* [Work to be completed]: Search the records that follow and extract every line containing the string "vspace".

Stored data:
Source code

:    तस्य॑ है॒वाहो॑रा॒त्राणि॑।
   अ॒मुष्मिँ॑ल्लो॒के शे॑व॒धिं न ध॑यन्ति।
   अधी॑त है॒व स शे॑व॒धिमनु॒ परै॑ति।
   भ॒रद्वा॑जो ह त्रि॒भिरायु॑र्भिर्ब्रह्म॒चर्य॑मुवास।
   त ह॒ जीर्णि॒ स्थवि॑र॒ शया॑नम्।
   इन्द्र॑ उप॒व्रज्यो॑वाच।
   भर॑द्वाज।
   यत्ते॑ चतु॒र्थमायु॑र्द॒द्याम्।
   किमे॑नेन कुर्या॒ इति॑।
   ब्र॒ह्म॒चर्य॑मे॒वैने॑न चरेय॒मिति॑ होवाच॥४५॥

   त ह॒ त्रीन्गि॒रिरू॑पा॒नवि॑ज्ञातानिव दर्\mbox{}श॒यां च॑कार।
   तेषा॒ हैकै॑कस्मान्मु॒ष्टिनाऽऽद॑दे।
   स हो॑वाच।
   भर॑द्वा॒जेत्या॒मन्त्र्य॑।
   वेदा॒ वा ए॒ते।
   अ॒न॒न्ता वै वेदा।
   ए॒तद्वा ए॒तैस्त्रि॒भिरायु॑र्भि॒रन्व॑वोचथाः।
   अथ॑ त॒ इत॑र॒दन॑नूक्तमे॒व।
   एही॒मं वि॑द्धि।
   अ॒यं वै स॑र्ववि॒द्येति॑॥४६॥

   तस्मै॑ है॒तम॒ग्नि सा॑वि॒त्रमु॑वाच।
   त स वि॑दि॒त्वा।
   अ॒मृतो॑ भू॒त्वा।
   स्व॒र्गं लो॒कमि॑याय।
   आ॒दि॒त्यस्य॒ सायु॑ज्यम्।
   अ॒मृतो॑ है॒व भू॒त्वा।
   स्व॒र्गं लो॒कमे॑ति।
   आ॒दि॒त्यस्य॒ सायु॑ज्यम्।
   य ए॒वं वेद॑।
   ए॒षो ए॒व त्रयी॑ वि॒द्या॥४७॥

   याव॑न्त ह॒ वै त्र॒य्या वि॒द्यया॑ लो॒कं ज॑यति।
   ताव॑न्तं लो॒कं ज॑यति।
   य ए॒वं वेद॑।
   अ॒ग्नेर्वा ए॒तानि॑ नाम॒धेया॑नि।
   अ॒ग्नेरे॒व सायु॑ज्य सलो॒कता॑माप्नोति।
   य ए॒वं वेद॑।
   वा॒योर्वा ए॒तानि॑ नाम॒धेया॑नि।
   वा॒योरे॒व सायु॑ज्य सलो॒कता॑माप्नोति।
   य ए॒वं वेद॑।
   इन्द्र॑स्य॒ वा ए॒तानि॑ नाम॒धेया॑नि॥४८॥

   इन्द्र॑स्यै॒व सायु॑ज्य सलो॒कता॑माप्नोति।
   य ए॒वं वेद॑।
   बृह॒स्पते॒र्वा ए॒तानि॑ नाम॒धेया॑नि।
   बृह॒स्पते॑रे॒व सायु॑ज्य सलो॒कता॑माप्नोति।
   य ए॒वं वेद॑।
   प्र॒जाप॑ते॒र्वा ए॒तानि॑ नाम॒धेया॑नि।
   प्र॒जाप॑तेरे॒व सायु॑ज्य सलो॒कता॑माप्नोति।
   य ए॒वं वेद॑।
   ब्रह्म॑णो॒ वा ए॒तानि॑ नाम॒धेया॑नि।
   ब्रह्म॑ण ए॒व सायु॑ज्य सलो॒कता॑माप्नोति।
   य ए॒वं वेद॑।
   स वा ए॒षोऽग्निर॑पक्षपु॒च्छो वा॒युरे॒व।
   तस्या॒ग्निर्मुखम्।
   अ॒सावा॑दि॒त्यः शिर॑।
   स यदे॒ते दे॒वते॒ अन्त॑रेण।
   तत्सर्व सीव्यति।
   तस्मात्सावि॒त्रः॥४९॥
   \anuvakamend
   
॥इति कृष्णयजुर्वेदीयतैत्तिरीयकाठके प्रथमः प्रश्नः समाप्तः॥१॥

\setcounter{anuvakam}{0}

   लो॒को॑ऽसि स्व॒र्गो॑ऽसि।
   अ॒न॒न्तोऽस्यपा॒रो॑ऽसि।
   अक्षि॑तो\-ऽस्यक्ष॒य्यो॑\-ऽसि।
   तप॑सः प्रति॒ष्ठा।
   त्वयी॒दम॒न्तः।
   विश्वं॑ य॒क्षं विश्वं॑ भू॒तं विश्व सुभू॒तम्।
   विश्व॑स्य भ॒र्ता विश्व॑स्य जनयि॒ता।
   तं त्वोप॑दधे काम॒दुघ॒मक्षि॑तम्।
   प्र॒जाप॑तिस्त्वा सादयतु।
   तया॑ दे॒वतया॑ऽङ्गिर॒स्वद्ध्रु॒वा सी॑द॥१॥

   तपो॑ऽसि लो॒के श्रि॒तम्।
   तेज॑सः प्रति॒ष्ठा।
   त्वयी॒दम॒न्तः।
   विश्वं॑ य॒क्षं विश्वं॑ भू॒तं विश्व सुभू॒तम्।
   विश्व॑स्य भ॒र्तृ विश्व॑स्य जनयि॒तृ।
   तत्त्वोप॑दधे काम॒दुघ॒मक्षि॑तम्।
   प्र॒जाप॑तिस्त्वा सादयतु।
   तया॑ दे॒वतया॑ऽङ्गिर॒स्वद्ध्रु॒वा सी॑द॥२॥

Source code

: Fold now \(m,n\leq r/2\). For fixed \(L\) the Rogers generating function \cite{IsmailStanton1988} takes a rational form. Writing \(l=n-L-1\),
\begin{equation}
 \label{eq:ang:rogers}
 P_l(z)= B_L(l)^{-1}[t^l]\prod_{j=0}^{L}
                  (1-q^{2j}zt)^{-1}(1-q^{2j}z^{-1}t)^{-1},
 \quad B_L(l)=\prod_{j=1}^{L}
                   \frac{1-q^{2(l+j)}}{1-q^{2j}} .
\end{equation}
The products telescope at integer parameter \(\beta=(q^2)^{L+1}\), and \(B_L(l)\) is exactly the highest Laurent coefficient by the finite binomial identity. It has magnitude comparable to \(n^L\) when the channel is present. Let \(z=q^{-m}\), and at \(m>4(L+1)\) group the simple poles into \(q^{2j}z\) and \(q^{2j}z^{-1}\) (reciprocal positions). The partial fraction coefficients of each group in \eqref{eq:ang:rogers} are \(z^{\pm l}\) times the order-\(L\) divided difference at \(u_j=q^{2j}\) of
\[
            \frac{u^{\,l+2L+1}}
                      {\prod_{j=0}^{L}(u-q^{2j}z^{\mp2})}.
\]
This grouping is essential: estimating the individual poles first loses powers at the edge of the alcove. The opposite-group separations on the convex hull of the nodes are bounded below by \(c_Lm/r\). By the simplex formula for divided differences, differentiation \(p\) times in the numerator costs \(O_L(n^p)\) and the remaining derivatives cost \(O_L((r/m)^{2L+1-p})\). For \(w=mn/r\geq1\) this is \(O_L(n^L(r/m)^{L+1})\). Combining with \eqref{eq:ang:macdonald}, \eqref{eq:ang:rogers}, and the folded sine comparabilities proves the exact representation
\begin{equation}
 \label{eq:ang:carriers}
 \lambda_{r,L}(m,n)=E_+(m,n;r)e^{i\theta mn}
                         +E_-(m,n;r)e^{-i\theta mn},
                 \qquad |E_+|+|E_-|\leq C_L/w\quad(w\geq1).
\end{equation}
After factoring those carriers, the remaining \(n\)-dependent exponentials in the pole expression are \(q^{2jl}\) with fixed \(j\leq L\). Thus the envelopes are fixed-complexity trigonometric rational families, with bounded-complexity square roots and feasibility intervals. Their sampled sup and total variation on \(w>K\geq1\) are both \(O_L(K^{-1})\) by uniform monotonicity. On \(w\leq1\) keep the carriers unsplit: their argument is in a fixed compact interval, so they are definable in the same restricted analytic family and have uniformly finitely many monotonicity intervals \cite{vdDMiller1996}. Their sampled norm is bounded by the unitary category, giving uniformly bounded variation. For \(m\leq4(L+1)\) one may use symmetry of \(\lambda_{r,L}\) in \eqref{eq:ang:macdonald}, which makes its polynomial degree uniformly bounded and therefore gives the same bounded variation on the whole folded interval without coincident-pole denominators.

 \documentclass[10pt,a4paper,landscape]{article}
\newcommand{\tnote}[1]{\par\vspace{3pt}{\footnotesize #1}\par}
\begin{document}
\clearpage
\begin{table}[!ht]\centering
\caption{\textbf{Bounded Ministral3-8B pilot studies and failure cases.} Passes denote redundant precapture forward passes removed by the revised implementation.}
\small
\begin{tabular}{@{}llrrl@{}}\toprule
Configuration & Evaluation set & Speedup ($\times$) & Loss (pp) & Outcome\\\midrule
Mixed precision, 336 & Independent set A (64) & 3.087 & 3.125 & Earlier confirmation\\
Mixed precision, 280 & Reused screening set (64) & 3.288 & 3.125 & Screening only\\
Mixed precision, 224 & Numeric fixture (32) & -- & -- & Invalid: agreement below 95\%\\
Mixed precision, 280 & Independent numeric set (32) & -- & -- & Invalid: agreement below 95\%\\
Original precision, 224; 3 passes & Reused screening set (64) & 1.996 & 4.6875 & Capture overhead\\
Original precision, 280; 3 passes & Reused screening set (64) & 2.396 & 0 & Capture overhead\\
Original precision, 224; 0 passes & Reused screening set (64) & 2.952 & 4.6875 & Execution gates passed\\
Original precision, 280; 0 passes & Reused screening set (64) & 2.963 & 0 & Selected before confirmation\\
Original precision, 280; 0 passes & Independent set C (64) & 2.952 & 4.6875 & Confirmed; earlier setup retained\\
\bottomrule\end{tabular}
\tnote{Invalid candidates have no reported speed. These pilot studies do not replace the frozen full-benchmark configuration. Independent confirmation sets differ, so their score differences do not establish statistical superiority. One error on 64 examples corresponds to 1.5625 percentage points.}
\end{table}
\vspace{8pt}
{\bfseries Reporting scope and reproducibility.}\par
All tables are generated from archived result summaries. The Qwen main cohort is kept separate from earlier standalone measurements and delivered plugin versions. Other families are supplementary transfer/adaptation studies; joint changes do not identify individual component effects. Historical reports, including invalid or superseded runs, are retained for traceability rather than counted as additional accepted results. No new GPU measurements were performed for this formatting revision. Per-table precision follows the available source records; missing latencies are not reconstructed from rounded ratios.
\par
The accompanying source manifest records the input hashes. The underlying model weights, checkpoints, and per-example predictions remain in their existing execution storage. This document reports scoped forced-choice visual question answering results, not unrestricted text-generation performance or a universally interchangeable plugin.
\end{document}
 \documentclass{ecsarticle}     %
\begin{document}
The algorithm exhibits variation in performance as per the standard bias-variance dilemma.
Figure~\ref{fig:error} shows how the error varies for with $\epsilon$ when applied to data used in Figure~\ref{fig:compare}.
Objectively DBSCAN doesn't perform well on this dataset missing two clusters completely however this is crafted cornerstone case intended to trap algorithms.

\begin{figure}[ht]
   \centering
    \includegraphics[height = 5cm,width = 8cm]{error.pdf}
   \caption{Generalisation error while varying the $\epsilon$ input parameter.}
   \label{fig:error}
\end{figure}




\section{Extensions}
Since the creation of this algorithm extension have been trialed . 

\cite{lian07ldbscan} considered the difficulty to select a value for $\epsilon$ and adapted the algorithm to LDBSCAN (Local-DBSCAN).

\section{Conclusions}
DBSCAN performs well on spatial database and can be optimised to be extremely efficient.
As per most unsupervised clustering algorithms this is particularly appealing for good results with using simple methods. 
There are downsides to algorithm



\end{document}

* [Solution]:
\newcommand{\tnote}[1]{\par\vspace{3pt}{\footnotesize #1}\par}
\vspace{8pt}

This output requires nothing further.